One of the observations most oft discussed surrounding the cyber domain is how fast it moves. So fast, evidently, that the Defense Department is outpacing itself.
“We are outrunning our headlights,” Lt. Gen. Paul Nakasone, commander of Army Cyber Command, said during a keynote presentation at the CyCon U.S. conference in Washington Nov. 7. “We’re learning so much, whether or not it’s with our forces, with our doctrine, with our strategy; we are well forward of where we thought we would ever be.”
Nakasone referenced the progress DoD has made in the past seven years in this domain, namely the stand up of a cadre of dedicated cyber warriors and the employment of such forces. This has manifested itself in Cyber Command’s cyber mission force, the roughly 6,200 person, 133 team force of offensive, defensive and support teams made up of personnel from the service cyber component commands, which Nakasone described as a gamechanger.
That is the capability DoD built over the past seven years, Nakasone said, adding it’s a capability that they’ve employed defensively and offensively, as well referencing the fight against the Islamic State group, the most public of offensive cyber efforts executed by the U.S.
“What have we learned?” Nakasone asked, “a tremendous amount.” This includes lessons pertaining to:
- Force structure;
- Force employment;
- Command and control of forces;
- The ability to bring capabilities to the forefront;
- How to take defensive teams and ensure they are informed by offensive teams; and
- How to take intelligence either from the private sector or the government to empower a team.
Regarding offensive and defensive personnel, Cyber Command has worked to train each cyber warrior to the same joint standards.
“The first thing you want to do is be careful about saying it’s one or the other. I do think that there’s a benefit and an advantage ... that one might inform the other,” Rear Adm. T.J. White, commander of the Cyber National Mission Force at Cyber Command, said during a panel at the INSA National Security and Intelligence Summit in Washington Sept. 6. “There’s a lot that we’ve learned in anticipating what you might have to do on the offense by understanding very, very well what is going on with the defense.”

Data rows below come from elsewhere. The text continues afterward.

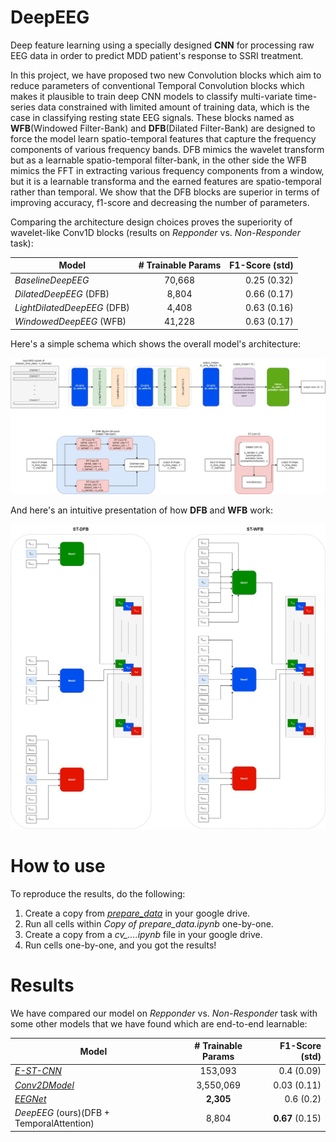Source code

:# DeepEEG
Deep feature learning using a specially designed __CNN__ for processing raw EEG data in order to predict MDD patient's response to SSRI treatment.

In this project, we have proposed two new Convolution blocks which aim to reduce parameters of conventional Temporal Convolution blocks which makes it plausible to train deep CNN models to classify multi-variate time-series data constrained with limited amount of training data, which is the case in classifying resting state EEG signals. These blocks named as **WFB**(Windowed Filter-Bank) and **DFB**(Dilated Filter-Bank) are designed to force the model learn spatio-temporal features that capture the frequency components of various frequency bands. DFB mimics the wavelet transform but as a learnable spatio-temporal filter-bank, in the other side the WFB mimics the FFT in extracting various frequency components from a window, but it is a learnable transforma and the earned features are spatio-temporal rather than temporal. We show that the DFB blocks are superior in terms of improving accuracy, f1-score and decreasing the number of parameters.

Comparing the architecture design choices proves the superiority of wavelet-like Conv1D blocks (results on _Repponder_ vs. _Non-Responder_ task):


| Model        | # **Trainable Params**           | **F1-Score** (std)  |
| -------------|:-------------:| -----:|
| _BaselineDeepEEG_      | 70,668 | 0.25 (0.32) |
| _DilatedDeepEEG_  (DFB)  | 8,804 | 0.66 (0.17) |
| _LightDilatedDeepEEG_  (DFB)   | 4,408 | 0.63 (0.16) |
| _WindowedDeepEEG_ (WFB)      | 41,228 | 0.63 (0.17) |




Here's a simple schema which shows the overall model's architecture:

![alt text](https://github.com/iamsoroush/DeepEEG/blob/master/deep_eeg_arch.jpg "DeepEEG Architecture")



And here's an intuitive presentation of how **DFB** and **WFB** work:

![alt text](https://github.com/iamsoroush/DeepEEG/blob/master/st-dfb-wfb.jpg "ST-DFB and ST-WFB")


# How to use
To reproduce the results, do the following:
1. Create a copy from [*prepare_data*](https://github.com/iamsoroush/DeepEEGAbstractor/blob/master/prepare_data.ipynb) in your google drive.
2. Run all cells within *Copy of prepare_data.ipynb* one-by-one.
2. Create a copy from a *cv_....ipynb* file in your google drive.
4. Run cells one-by-one, and you got the results!



# Results

We have compared our model on _Repponder_ vs. _Non-Responder_ task with some other models that we have found which are end-to-end learnable:

| Model        | # **Trainable Params**           | **F1-Score** (std)  |
| -------------|:-------------:| -----:|
| [_E-ST-CNN_](https://ieeexplore.ieee.org/document/8607897)      | 153,093 | 0.4 (0.09) |
| [_Conv2DModel_](https://onlinelibrary.wiley.com/doi/10.1002/spe.2668)      | 3,550,069 | 0.03 (0.11) |
| [_EEGNet_](https://arxiv.org/abs/1611.08024)      | **2,305** | 0.6 (0.2) |
| _DeepEEG_ (ours)(DFB + TemporalAttention)   | 8,804 | **0.67** (0.15) |

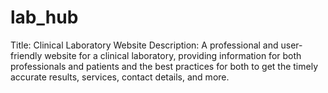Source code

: # lab_hub
Title: Clinical Laboratory Website Description: A professional and user-friendly website for a clinical laboratory, providing information for both professionals and patients and the best practices for both to get the timely accurate results, services, contact details, and more.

Creating a cyber warrior class, the Department of Defense and Cyber Command sought offensive and defensive forces trained to the same joint standards, allowing them the ability to switch roles and to better understand each other.

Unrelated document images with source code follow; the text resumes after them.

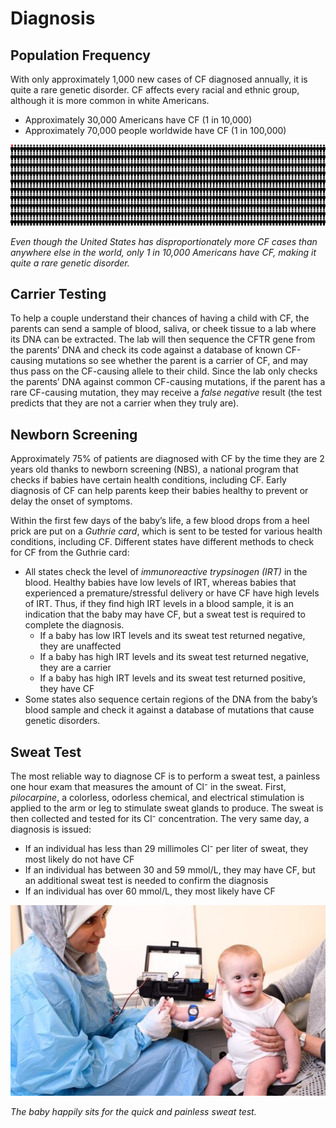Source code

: # Diagnosis

## Population Frequency

With only approximately 1,000 new cases of CF diagnosed annually, it is quite a rare genetic disorder. CF affects every racial and ethnic group, although it is more common in white Americans. 
*   Approximately 30,000 Americans have CF (1 in 10,000)
*   Approximately 70,000 people worldwide have CF (1 in 100,000)

![Population Frequency Infographic](img/frequency.png)

_Even though the United States has disproportionately more CF cases than anywhere else in the world, only 1 in 10,000 Americans have CF, making it quite a rare genetic disorder._

## Carrier Testing

To help a couple understand their chances of having a child with CF, the parents can send a sample of blood, saliva, or cheek tissue to a lab where its DNA can be extracted. The lab will then sequence the CFTR gene from the parents’ DNA and check its code against a database of known CF-causing mutations so see whether the parent is a carrier of CF, and may thus pass on the CF-causing allele to their child. Since the lab only checks the parents’ DNA against common CF-causing mutations, if the parent has a rare CF-causing mutation, they may receive a _false negative_ result (the test predicts that they are not a carrier when they truly are). 

## Newborn Screening

Approximately 75% of patients are diagnosed with CF by the time they are 2 years old thanks to newborn screening (NBS), a national program that checks if babies have certain health conditions, including CF. Early diagnosis of CF can help parents keep their babies healthy to prevent or delay the onset of symptoms. 

Within the first few days of the baby’s life, a few blood drops from a heel prick are put on a _Guthrie card_, which is sent to be tested for various health conditions, including CF. Different states have different methods to check for CF from the Guthrie card:
- All states check the level of _immunoreactive trypsinogen (IRT)_ in the blood. Healthy babies have low levels of IRT, whereas babies that experienced a premature/stressful delivery or have CF have high levels of IRT. Thus, if they find high IRT levels in a blood sample, it is an indication that the baby may have CF, but a sweat test is required to complete the diagnosis.
  - If a baby has low IRT levels and its sweat test returned negative, they are unaffected
  - If a baby has high IRT levels and its sweat test returned negative, they are a carrier
  - If a baby has high IRT levels and its sweat test returned positive, they have CF
- Some states also sequence certain regions of the DNA from the baby’s blood sample and check it against a database of mutations that cause genetic disorders.

## Sweat Test

The most reliable way to diagnose CF is to perform a sweat test, a painless one hour exam that measures the amount of Cl⁻ in the sweat. First, _pilocarpine_, a colorless, odorless chemical, and electrical stimulation is applied to the arm or leg to stimulate sweat glands to produce. The sweat is then collected and tested for its Cl⁻ concentration. The very same day, a diagnosis is issued:
-   If an individual has less than 29 millimoles Cl⁻ per liter of sweat, they most likely do not have CF
-   If an individual has between 30 and 59 mmol/L, they may have CF, but an additional sweat test is needed to confirm the diagnosis
-   If an individual has over 60 mmol/L, they most likely have CF

![Sweat test](img/sweat_test.jpg)

_The baby happily sits for the quick and painless sweat test._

Others have also noted lessons learned regarding force employment through operational lessons, especially on the defensive side where they can spilt defensive teams – made up of 39 individuals – eschewing the need to send everyone toward a problem.
“One of the things we found with practical experience is we can actually deploy in smaller sub elements, use reach-back capability, the power of data analytics; we don’t necessarily have to deploy everyone,” Adm. Michael Rogers, the commander of CYBERCOM, told the House Armed Services Committee in May. “We can actually work in a much more tailored, focus[ed] way optimized for the particular network challenge that we’re working. We’re actually working through some things using this on the Pacific at the moment.”
Elaborating on this notion, Brig. Gen. Maria Barrett, deputy of operations J-3 at CYBERCOM, has noted that this construct allows for greater agility.
“You would send a smaller group forward and then do whatever analytic work or analysis you need to do back at home base, be it Fort Gordon or San Antonio or Hawaii or reach back and do some of that work there,” she said. “That kind of facilitates us being a little bit more agile and quick.”
Cyber Command has also expounded on these operational lessons and taking them to training and validation exercises. “From that lesson, our branch at Cyber Command has said now that we’ve seen that lesson at an exercise, let’s bring in the mission force experts and figure out how we craft our doctrine to reflect operations,” said an exercise leader at Cyber Command’s annual Cyber Flag told C4ISRNET. “There’s real traction that happens from these lessons learned.”
The command, however, is not necessarily looking to re-evaluate the makeup of teams. Despite the large nature of CPTs, even if a subset of that team can deploy to a problem, depending on the nature or difficulty, the entire team might be needed later.
Cyber Command has also looked at evaluating their tools and kits with plans to roll out standardized tool kits.
Nakasone added that doctrine, strategy and training of forces is being rewritten today. In fact, DoD is working its third cyber strategy.
Members of the Senate Armed Services Committee chastised the Defense Department’s witness given that after several years of working the problem, the answer to how the department may respond to actors or incidents is essentially: it depends.
“That’s why I would tell you that even with the tremendous work we’ve done within our department, we’re running faster than our headlights because we are learning so much,” Nakasone said.